BEGIN Input records
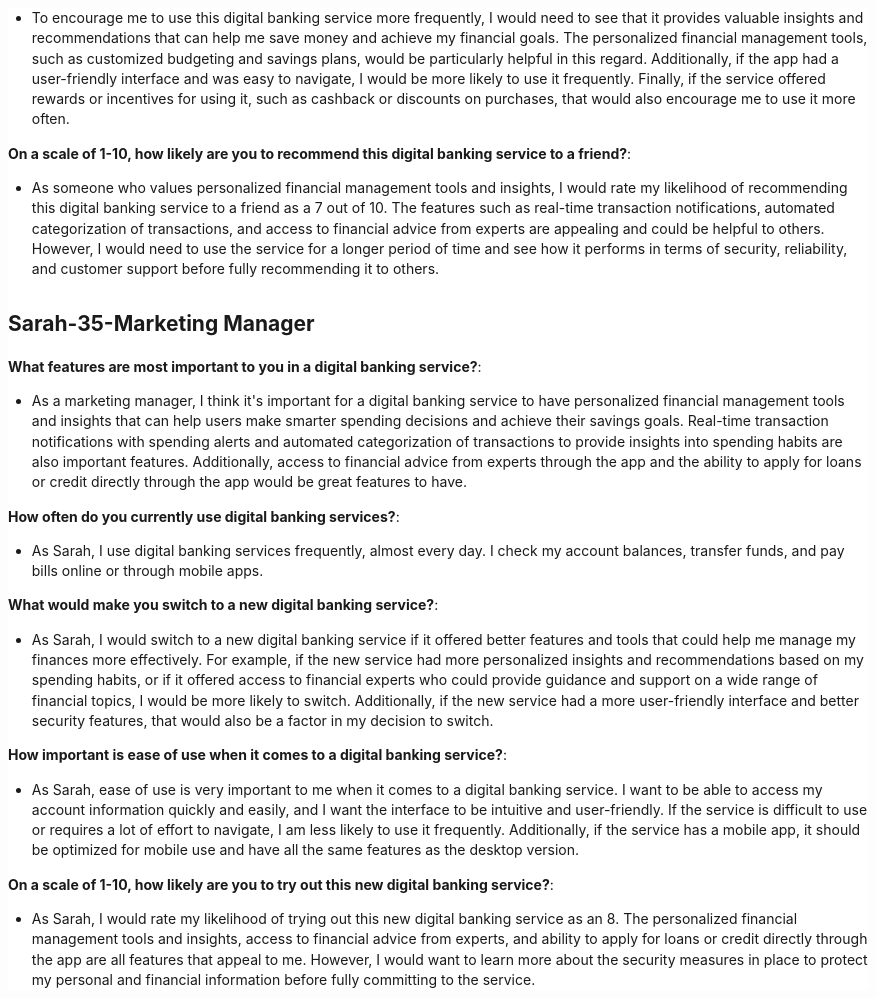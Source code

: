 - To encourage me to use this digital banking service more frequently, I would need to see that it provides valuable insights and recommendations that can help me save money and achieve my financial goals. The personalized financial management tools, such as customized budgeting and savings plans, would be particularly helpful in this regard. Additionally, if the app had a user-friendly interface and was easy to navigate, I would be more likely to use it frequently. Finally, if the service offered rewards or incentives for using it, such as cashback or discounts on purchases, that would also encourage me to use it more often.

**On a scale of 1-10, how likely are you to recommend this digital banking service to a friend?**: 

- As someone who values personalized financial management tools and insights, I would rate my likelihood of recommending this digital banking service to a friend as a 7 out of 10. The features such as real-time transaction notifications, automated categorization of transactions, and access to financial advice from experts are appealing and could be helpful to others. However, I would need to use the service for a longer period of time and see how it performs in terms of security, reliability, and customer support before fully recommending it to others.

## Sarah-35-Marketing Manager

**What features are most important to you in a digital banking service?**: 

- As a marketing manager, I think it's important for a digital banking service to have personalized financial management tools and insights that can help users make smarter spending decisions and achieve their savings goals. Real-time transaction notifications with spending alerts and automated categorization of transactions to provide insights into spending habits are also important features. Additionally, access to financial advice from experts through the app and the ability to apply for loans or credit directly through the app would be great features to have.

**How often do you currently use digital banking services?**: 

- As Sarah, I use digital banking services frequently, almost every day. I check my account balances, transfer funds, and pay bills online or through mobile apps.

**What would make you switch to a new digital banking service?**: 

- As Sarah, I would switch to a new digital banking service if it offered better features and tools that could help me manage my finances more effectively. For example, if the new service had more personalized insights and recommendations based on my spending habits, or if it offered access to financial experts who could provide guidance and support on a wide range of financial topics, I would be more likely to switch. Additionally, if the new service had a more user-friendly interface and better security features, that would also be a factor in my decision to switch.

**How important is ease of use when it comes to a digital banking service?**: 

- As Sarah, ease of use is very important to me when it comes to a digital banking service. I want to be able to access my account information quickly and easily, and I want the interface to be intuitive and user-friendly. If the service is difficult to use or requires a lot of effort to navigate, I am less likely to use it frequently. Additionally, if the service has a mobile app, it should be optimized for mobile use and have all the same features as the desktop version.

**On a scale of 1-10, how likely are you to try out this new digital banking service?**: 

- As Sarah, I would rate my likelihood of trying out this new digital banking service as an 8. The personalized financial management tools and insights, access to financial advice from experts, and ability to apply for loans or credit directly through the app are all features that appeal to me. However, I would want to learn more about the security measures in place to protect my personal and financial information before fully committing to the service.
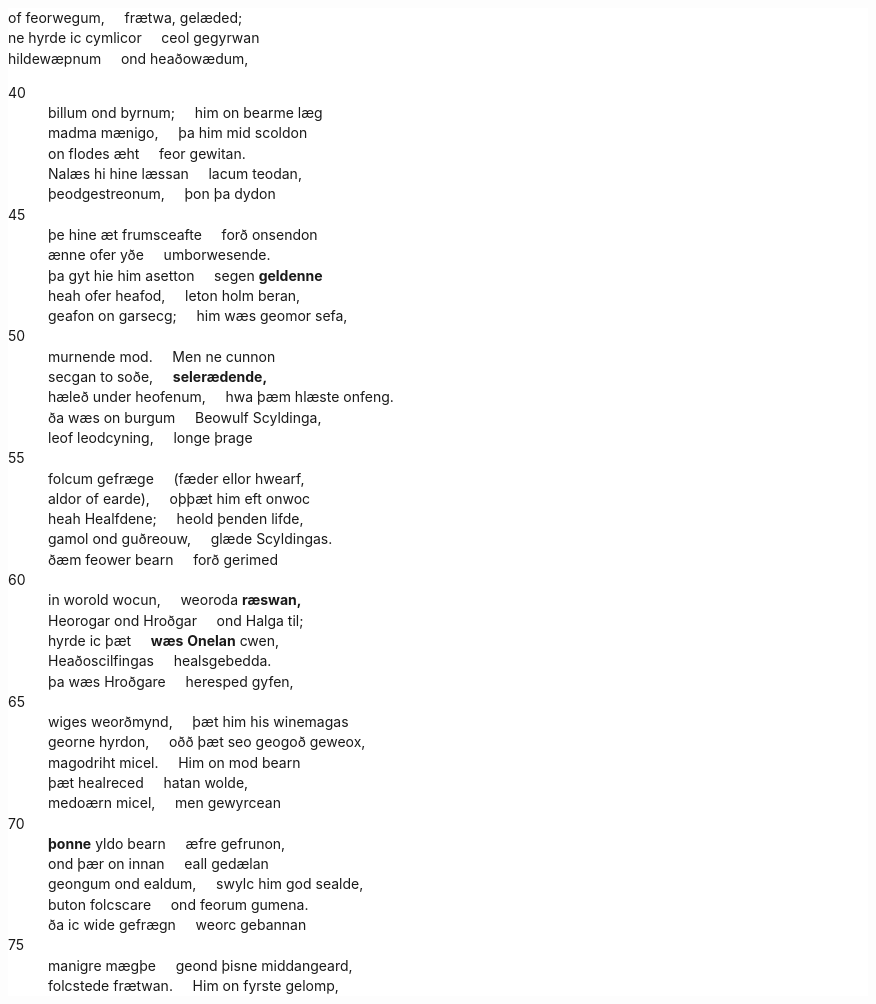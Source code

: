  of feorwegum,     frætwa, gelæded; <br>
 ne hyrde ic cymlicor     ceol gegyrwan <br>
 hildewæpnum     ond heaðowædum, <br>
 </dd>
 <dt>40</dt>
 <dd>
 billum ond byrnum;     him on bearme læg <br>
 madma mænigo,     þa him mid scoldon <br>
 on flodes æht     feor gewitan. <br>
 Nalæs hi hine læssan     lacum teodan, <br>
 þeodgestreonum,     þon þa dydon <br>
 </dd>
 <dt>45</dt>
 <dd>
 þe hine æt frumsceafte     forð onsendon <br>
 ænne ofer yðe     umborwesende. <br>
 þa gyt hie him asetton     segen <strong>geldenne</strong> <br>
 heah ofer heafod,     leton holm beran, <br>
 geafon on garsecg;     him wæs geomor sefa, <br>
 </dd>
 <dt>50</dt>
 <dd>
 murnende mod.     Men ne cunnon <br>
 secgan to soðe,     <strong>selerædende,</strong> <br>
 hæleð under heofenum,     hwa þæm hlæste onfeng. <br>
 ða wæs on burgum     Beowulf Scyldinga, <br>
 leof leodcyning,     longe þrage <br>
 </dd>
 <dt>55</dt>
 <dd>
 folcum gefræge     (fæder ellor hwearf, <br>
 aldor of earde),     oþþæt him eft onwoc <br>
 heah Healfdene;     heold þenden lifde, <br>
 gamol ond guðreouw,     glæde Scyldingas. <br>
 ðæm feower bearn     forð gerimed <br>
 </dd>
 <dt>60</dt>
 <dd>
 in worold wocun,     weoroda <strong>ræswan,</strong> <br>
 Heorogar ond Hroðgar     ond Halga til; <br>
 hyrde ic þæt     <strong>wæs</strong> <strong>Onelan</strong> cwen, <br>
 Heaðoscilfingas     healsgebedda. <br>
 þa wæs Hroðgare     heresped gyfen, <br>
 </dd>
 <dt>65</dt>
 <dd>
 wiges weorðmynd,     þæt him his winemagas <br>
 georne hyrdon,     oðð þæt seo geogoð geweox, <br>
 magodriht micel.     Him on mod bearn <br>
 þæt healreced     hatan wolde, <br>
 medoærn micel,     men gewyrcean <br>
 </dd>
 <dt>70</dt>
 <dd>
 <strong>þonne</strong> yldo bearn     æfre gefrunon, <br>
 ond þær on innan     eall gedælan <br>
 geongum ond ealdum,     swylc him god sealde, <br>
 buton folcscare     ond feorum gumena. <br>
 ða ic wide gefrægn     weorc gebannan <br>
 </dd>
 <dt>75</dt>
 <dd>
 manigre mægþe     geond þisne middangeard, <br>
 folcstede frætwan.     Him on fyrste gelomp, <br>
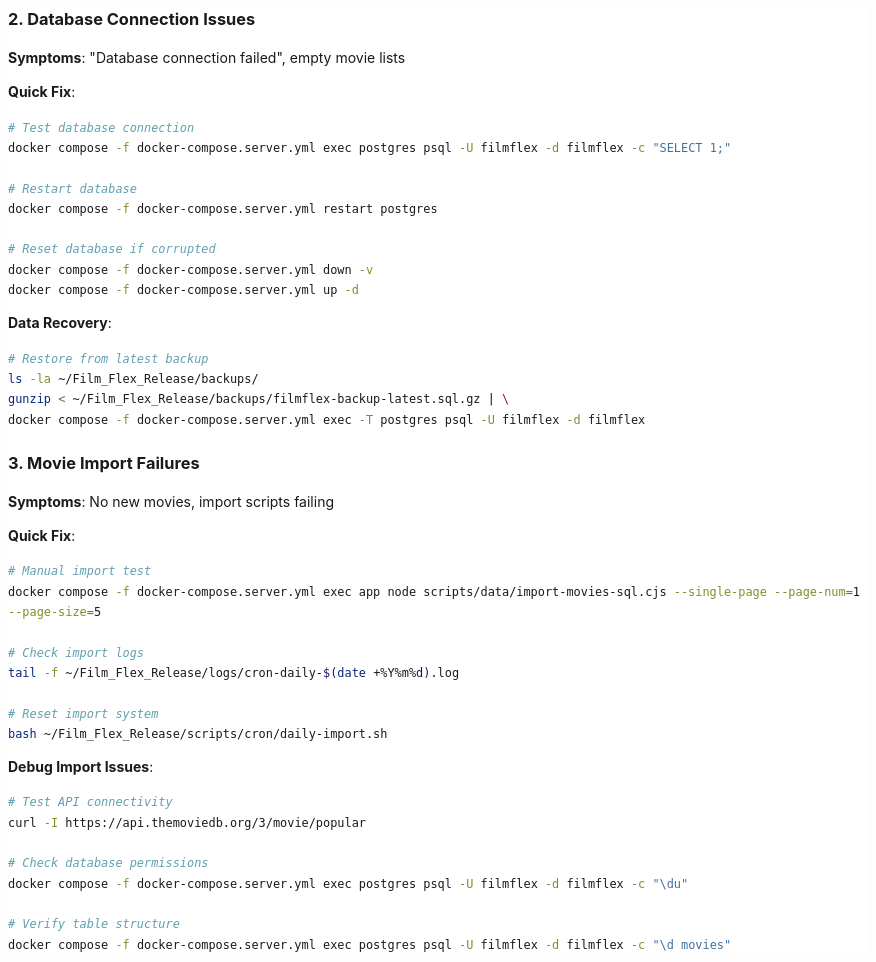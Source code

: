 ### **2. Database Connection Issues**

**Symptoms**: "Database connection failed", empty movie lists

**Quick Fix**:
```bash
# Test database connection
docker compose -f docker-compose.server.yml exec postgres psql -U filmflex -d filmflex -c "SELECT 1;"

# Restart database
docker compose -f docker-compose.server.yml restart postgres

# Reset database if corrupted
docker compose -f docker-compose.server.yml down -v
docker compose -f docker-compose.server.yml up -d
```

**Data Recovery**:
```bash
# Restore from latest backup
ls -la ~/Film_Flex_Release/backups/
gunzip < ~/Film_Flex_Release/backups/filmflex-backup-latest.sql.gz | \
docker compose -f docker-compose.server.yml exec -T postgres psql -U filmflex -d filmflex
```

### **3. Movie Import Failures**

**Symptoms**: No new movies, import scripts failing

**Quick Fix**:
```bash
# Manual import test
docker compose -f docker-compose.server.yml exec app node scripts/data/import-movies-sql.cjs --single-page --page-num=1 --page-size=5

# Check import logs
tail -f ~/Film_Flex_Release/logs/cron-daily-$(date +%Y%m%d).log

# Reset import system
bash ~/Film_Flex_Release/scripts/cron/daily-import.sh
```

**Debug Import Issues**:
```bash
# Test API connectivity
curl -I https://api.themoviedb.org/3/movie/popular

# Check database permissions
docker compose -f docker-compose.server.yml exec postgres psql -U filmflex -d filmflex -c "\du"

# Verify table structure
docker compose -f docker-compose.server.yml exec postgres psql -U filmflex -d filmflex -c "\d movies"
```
END Input records
• _What the task asks_: If a line in the records contains "Reset", report it.

• _Answer for this exercise_:
# Reset database if corrupted
# Reset import system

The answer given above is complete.